Exercise aim — Exactly as written, output each of the entries below.
+===+
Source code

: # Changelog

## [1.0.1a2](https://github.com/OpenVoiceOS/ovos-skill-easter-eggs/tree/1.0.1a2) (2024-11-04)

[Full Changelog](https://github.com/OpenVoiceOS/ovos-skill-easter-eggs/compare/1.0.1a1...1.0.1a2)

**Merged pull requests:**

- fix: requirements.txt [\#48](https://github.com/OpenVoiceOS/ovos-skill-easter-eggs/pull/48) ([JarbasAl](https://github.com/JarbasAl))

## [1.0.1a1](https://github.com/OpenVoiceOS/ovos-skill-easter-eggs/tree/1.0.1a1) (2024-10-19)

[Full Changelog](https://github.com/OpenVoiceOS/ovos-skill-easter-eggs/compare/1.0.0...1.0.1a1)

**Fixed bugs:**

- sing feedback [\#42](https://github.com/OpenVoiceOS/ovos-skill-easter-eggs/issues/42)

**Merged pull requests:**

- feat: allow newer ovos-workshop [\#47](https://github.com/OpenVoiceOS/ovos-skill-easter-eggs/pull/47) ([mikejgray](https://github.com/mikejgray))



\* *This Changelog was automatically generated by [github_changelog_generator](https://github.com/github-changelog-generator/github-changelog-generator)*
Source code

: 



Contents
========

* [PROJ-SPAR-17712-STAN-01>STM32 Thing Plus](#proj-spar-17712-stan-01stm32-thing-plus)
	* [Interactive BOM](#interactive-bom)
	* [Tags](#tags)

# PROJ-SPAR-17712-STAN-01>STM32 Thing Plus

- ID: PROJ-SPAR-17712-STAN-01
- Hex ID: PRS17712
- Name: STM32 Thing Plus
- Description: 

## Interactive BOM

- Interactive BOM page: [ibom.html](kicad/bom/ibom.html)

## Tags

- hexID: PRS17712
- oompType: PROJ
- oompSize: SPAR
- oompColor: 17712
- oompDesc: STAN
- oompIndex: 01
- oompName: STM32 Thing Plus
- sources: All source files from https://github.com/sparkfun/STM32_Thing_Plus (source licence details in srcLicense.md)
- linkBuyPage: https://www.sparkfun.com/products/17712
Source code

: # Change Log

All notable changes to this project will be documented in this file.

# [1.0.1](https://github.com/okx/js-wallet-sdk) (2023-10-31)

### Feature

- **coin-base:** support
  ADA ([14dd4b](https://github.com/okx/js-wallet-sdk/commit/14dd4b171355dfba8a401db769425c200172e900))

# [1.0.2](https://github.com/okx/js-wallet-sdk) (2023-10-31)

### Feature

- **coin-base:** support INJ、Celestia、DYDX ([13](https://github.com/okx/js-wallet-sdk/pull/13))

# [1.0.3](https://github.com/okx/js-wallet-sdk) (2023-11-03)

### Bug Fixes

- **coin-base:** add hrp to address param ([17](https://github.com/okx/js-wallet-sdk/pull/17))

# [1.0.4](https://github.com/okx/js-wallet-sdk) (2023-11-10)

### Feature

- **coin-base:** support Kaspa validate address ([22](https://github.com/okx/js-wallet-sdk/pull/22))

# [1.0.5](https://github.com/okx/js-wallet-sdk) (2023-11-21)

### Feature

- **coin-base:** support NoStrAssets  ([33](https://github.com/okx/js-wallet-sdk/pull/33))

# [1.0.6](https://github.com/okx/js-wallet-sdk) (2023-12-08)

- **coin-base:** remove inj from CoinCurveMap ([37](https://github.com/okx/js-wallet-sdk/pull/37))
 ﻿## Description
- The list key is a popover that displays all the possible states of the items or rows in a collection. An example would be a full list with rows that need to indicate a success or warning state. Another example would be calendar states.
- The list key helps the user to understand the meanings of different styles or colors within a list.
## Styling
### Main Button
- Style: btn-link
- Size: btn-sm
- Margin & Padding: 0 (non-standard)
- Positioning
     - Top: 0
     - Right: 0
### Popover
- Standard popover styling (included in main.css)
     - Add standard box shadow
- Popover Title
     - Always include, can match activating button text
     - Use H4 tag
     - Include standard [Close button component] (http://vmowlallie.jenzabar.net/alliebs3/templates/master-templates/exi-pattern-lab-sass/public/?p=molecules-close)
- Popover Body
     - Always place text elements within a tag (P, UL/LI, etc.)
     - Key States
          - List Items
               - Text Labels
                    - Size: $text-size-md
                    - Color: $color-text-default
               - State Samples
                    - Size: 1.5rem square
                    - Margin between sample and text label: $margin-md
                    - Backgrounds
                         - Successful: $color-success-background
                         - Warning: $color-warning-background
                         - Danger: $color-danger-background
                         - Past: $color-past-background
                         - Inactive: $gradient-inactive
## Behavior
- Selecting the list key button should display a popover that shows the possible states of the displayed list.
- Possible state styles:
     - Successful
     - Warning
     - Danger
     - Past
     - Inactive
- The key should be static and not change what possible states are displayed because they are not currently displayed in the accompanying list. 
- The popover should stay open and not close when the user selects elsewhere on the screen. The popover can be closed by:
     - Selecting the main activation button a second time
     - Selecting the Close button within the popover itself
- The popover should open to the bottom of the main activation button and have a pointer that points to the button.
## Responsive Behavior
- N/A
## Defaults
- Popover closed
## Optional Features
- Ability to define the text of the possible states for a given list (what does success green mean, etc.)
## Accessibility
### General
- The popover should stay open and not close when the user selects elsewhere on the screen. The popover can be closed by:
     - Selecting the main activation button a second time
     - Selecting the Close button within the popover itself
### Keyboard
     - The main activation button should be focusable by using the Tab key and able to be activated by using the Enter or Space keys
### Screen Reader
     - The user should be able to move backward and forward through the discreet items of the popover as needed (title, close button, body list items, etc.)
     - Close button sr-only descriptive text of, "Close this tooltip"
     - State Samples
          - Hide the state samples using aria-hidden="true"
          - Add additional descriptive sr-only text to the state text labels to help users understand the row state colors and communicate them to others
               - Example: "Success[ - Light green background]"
+===+
Written solution —
Source code

: # Changelog

## [1.0.1a2](https://github.com/OpenVoiceOS/ovos-skill-easter-eggs/tree/1.0.1a2) (2024-11-04)

[Full Changelog](https://github.com/OpenVoiceOS/ovos-skill-easter-eggs/compare/1.0.1a1...1.0.1a2)

**Merged pull requests:**

- fix: requirements.txt [\#48](https://github.com/OpenVoiceOS/ovos-skill-easter-eggs/pull/48) ([JarbasAl](https://github.com/JarbasAl))

## [1.0.1a1](https://github.com/OpenVoiceOS/ovos-skill-easter-eggs/tree/1.0.1a1) (2024-10-19)

[Full Changelog](https://github.com/OpenVoiceOS/ovos-skill-easter-eggs/compare/1.0.0...1.0.1a1)

**Fixed bugs:**

- sing feedback [\#42](https://github.com/OpenVoiceOS/ovos-skill-easter-eggs/issues/42)

**Merged pull requests:**

- feat: allow newer ovos-workshop [\#47](https://github.com/OpenVoiceOS/ovos-skill-easter-eggs/pull/47) ([mikejgray](https://github.com/mikejgray))



\* *This Changelog was automatically generated by [github_changelog_generator](https://github.com/github-changelog-generator/github-changelog-generator)*
Source code

: 



Contents
========

* [PROJ-SPAR-17712-STAN-01>STM32 Thing Plus](#proj-spar-17712-stan-01stm32-thing-plus)
	* [Interactive BOM](#interactive-bom)
	* [Tags](#tags)

# PROJ-SPAR-17712-STAN-01>STM32 Thing Plus

- ID: PROJ-SPAR-17712-STAN-01
- Hex ID: PRS17712
- Name: STM32 Thing Plus
- Description: 

## Interactive BOM

- Interactive BOM page: [ibom.html](kicad/bom/ibom.html)

## Tags

- hexID: PRS17712
- oompType: PROJ
- oompSize: SPAR
- oompColor: 17712
- oompDesc: STAN
- oompIndex: 01
- oompName: STM32 Thing Plus
- sources: All source files from https://github.com/sparkfun/STM32_Thing_Plus (source licence details in srcLicense.md)
- linkBuyPage: https://www.sparkfun.com/products/17712
Source code

: # Change Log

All notable changes to this project will be documented in this file.

# [1.0.1](https://github.com/okx/js-wallet-sdk) (2023-10-31)

### Feature

- **coin-base:** support
  ADA ([14dd4b](https://github.com/okx/js-wallet-sdk/commit/14dd4b171355dfba8a401db769425c200172e900))

# [1.0.2](https://github.com/okx/js-wallet-sdk) (2023-10-31)

### Feature

- **coin-base:** support INJ、Celestia、DYDX ([13](https://github.com/okx/js-wallet-sdk/pull/13))

# [1.0.3](https://github.com/okx/js-wallet-sdk) (2023-11-03)

### Bug Fixes

- **coin-base:** add hrp to address param ([17](https://github.com/okx/js-wallet-sdk/pull/17))

# [1.0.4](https://github.com/okx/js-wallet-sdk) (2023-11-10)

### Feature

- **coin-base:** support Kaspa validate address ([22](https://github.com/okx/js-wallet-sdk/pull/22))

# [1.0.5](https://github.com/okx/js-wallet-sdk) (2023-11-21)

### Feature

- **coin-base:** support NoStrAssets  ([33](https://github.com/okx/js-wallet-sdk/pull/33))

# [1.0.6](https://github.com/okx/js-wallet-sdk) (2023-12-08)

- **coin-base:** remove inj from CoinCurveMap ([37](https://github.com/okx/js-wallet-sdk/pull/37))
 ﻿## Description
- The list key is a popover that displays all the possible states of the items or rows in a collection. An example would be a full list with rows that need to indicate a success or warning state. Another example would be calendar states.
- The list key helps the user to understand the meanings of different styles or colors within a list.
## Styling
### Main Button
- Style: btn-link
- Size: btn-sm
- Margin & Padding: 0 (non-standard)
- Positioning
     - Top: 0
     - Right: 0
### Popover
- Standard popover styling (included in main.css)
     - Add standard box shadow
- Popover Title
     - Always include, can match activating button text
     - Use H4 tag
     - Include standard [Close button component] (http://vmowlallie.jenzabar.net/alliebs3/templates/master-templates/exi-pattern-lab-sass/public/?p=molecules-close)
- Popover Body
     - Always place text elements within a tag (P, UL/LI, etc.)
     - Key States
          - List Items
               - Text Labels
                    - Size: $text-size-md
                    - Color: $color-text-default
               - State Samples
                    - Size: 1.5rem square
                    - Margin between sample and text label: $margin-md
                    - Backgrounds
                         - Successful: $color-success-background
                         - Warning: $color-warning-background
                         - Danger: $color-danger-background
                         - Past: $color-past-background
                         - Inactive: $gradient-inactive
## Behavior
- Selecting the list key button should display a popover that shows the possible states of the displayed list.
- Possible state styles:
     - Successful
     - Warning
     - Danger
     - Past
     - Inactive
- The key should be static and not change what possible states are displayed because they are not currently displayed in the accompanying list. 
- The popover should stay open and not close when the user selects elsewhere on the screen. The popover can be closed by:
     - Selecting the main activation button a second time
     - Selecting the Close button within the popover itself
- The popover should open to the bottom of the main activation button and have a pointer that points to the button.
## Responsive Behavior
- N/A
## Defaults
- Popover closed
## Optional Features
- Ability to define the text of the possible states for a given list (what does success green mean, etc.)
## Accessibility
### General
- The popover should stay open and not close when the user selects elsewhere on the screen. The popover can be closed by:
     - Selecting the main activation button a second time
     - Selecting the Close button within the popover itself
### Keyboard
     - The main activation button should be focusable by using the Tab key and able to be activated by using the Enter or Space keys
### Screen Reader
     - The user should be able to move backward and forward through the discreet items of the popover as needed (title, close button, body list items, etc.)
     - Close button sr-only descriptive text of, "Close this tooltip"
     - State Samples
          - Hide the state samples using aria-hidden="true"
          - Add additional descriptive sr-only text to the state text labels to help users understand the row state colors and communicate them to others
               - Example: "Success[ - Light green background]"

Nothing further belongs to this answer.